Transmission system operator (TSO) TenneT has inked a substantial framework contract worth €1.9 billion ($2 billion) for the enhancement of substations, encompassing the delivery of 110 compensation coils and 160 power transformers destined for deployment in both Germany and the Netherlands.
This comprehensive agreement, officially signed between TenneT and key players Siemens Energy, Hitachi Energy, GE Grid, and Royal SMIT, designates €1.16 billion ($1.23 billion) for the revitalization of German substations and €730 million ($772.7 million) for their Dutch counterparts.
In sum, the procurement encompasses 98 power transformers allocated to Germany and 61 designated for the Netherlands. Additionally, 68 compensation coils are destined for the Netherlands, while 38 will be deployed in Germany. It’s worth noting that these assets will not only serve maintenance initiatives but also play a pivotal role in new construction projects.

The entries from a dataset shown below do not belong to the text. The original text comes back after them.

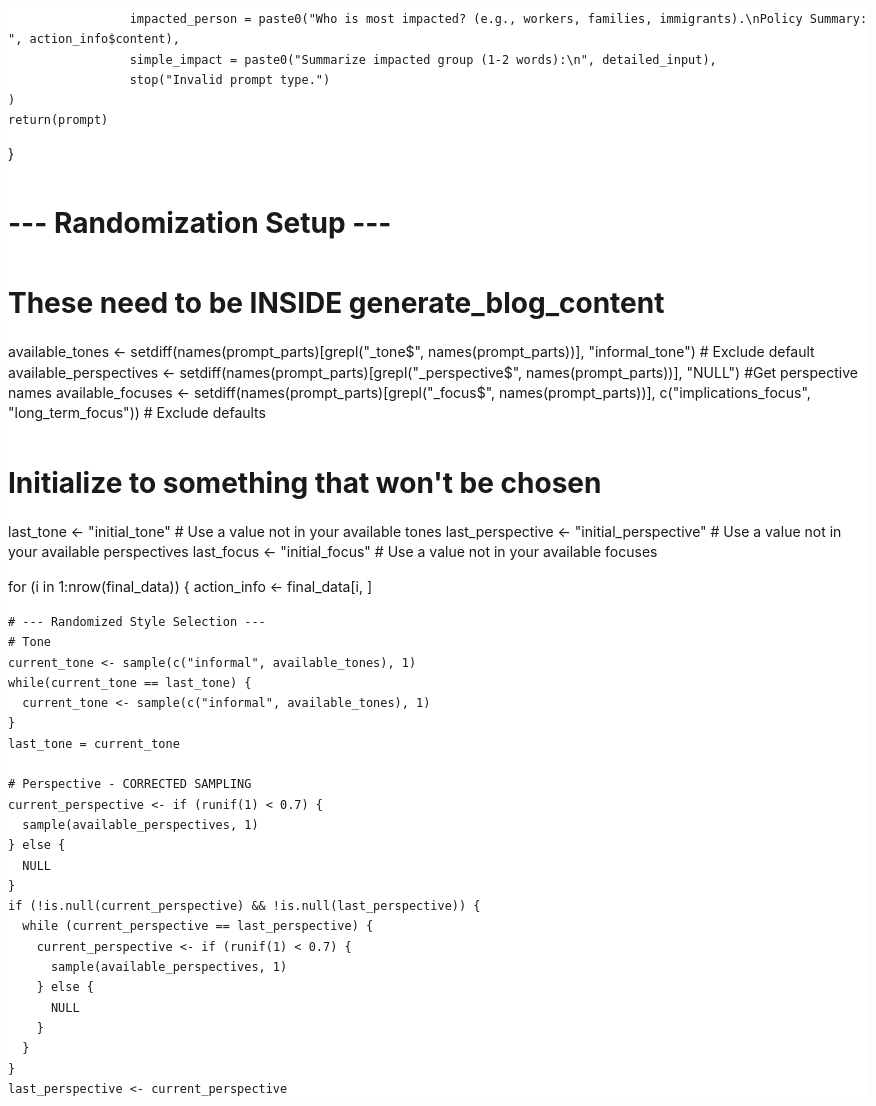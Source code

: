                      impacted_person = paste0("Who is most impacted? (e.g., workers, families, immigrants).\nPolicy Summary: ", action_info$content),
                     simple_impact = paste0("Summarize impacted group (1-2 words):\n", detailed_input),
                     stop("Invalid prompt type.")
    )
    return(prompt)
  }
  
  # --- Randomization Setup ---
  # These need to be INSIDE generate_blog_content
  available_tones <- setdiff(names(prompt_parts)[grepl("_tone$", names(prompt_parts))], "informal_tone") # Exclude default
  available_perspectives <- setdiff(names(prompt_parts)[grepl("_perspective$", names(prompt_parts))], "NULL") #Get perspective names
  available_focuses <- setdiff(names(prompt_parts)[grepl("_focus$", names(prompt_parts))], c("implications_focus", "long_term_focus")) # Exclude defaults
  
  # Initialize to something that won't be chosen
  last_tone <- "initial_tone"  # Use a value not in your available tones
  last_perspective <- "initial_perspective" # Use a value not in your available perspectives
  last_focus <- "initial_focus" # Use a value not in your available focuses
  
  for (i in 1:nrow(final_data)) {
    action_info <- final_data[i, ]
    
    # --- Randomized Style Selection ---
    # Tone
    current_tone <- sample(c("informal", available_tones), 1)
    while(current_tone == last_tone) {
      current_tone <- sample(c("informal", available_tones), 1)
    }
    last_tone = current_tone
    
    # Perspective - CORRECTED SAMPLING
    current_perspective <- if (runif(1) < 0.7) {
      sample(available_perspectives, 1)
    } else {
      NULL
    }
    if (!is.null(current_perspective) && !is.null(last_perspective)) {
      while (current_perspective == last_perspective) {
        current_perspective <- if (runif(1) < 0.7) {
          sample(available_perspectives, 1)
        } else {
          NULL
        }
      }
    }
    last_perspective <- current_perspective
    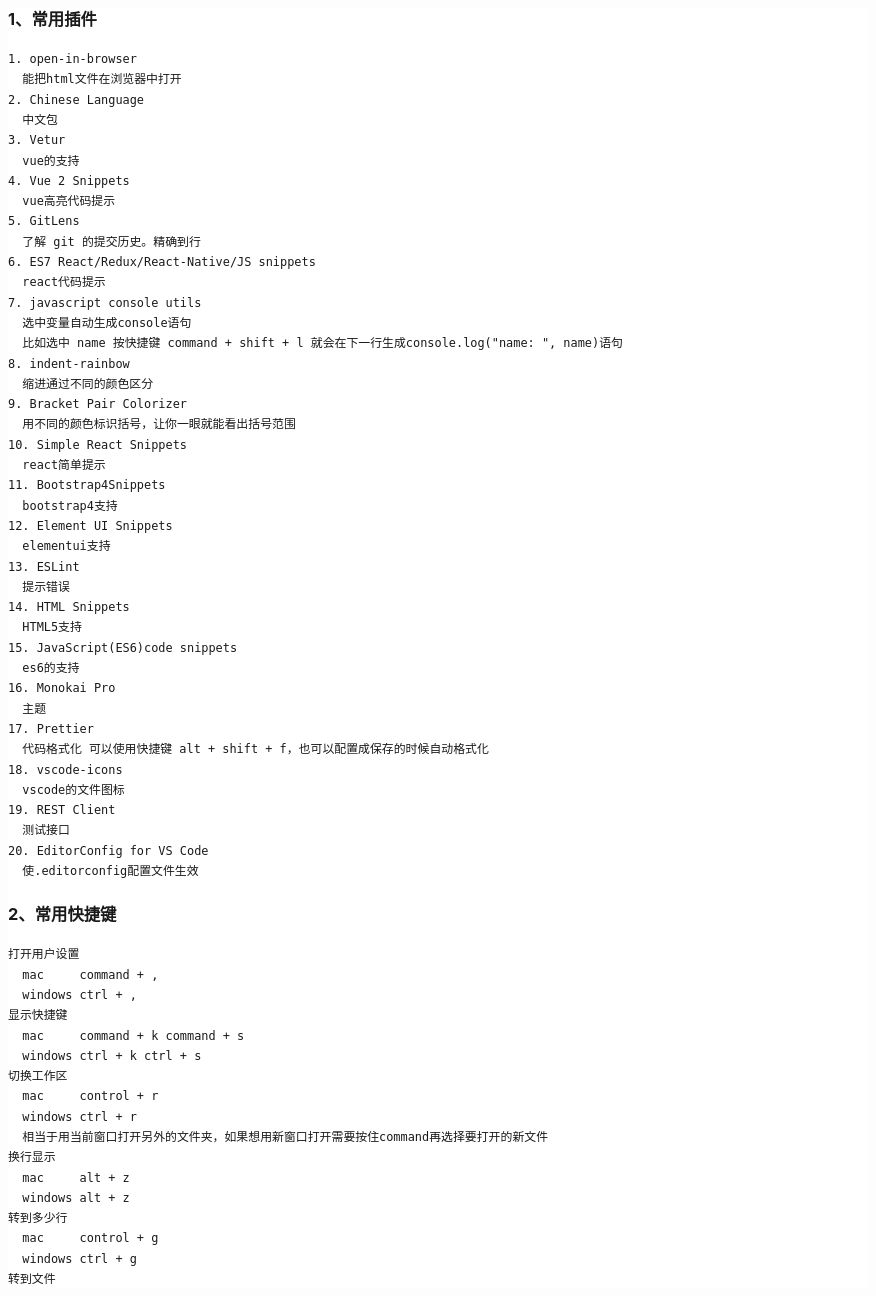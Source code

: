 ### 1、常用插件

    1. open-in-browser
      能把html文件在浏览器中打开
    2. Chinese Language
      中文包
    3. Vetur
      vue的支持
    4. Vue 2 Snippets
      vue高亮代码提示
    5. GitLens
      了解 git 的提交历史。精确到行
    6. ES7 React/Redux/React-Native/JS snippets
      react代码提示
    7. javascript console utils
      选中变量自动生成console语句
      比如选中 name 按快捷键 command + shift + l 就会在下一行生成console.log("name: ", name)语句
    8. indent-rainbow
      缩进通过不同的颜色区分
    9. Bracket Pair Colorizer
      用不同的颜色标识括号，让你一眼就能看出括号范围
    10. Simple React Snippets
      react简单提示
    11. Bootstrap4Snippets
      bootstrap4支持
    12. Element UI Snippets
      elementui支持
    13. ESLint
      提示错误
    14. HTML Snippets
      HTML5支持
    15. JavaScript(ES6)code snippets
      es6的支持
    16. Monokai Pro
      主题
    17. Prettier
      代码格式化 可以使用快捷键 alt + shift + f，也可以配置成保存的时候自动格式化
    18. vscode-icons
      vscode的文件图标
    19. REST Client
      测试接口
    20. EditorConfig for VS Code
      使.editorconfig配置文件生效

### 2、常用快捷键

    打开用户设置
      mac     command + ,
      windows ctrl + ,
    显示快捷键
      mac     command + k command + s
      windows ctrl + k ctrl + s
    切换工作区
      mac     control + r
      windows ctrl + r
      相当于用当前窗口打开另外的文件夹，如果想用新窗口打开需要按住command再选择要打开的新文件
    换行显示
      mac     alt + z
      windows alt + z
    转到多少行
      mac     control + g
      windows ctrl + g
    转到文件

The primary mission of these substations is to shoulder the responsibilities of system services related to frequency and voltage stability, a role that was traditionally carried out by conventional power plants.
Moreover, this framework agreement underscores a strategic alliance with the four selected suppliers, with each securing approximately a quarter of the overall contract volume.
The contract comes with a minimum duration of two years, extendable up to five times, each extension spanning one year. The transformers and compensation coils acquired under this contract will find utility in a spectrum of projects, encompassing both maintenance endeavors and fresh construction ventures.
Tim Meyerjürgens, the Chief Operating Officer of TenneT, explained that the energy transition necessitated a comprehensive overhaul of their system. He emphasized that this overhaul was not limited to the installation of new power lines but also included the integration of state-of-the-art substations. Meyerjürgens pointed out that to enable the seamless integration of renewable energies into the transmission grid through the distribution network, a significant quantity of cutting-edge high-performance transformers was required.
He further elaborated that their substations would simultaneously assume the critical role of providing system services for frequency and voltage stability, duties that had previously been carried out by conventional power plants. He emphasized the need for additional equipment, such as compensation coils, to fulfill this mandate.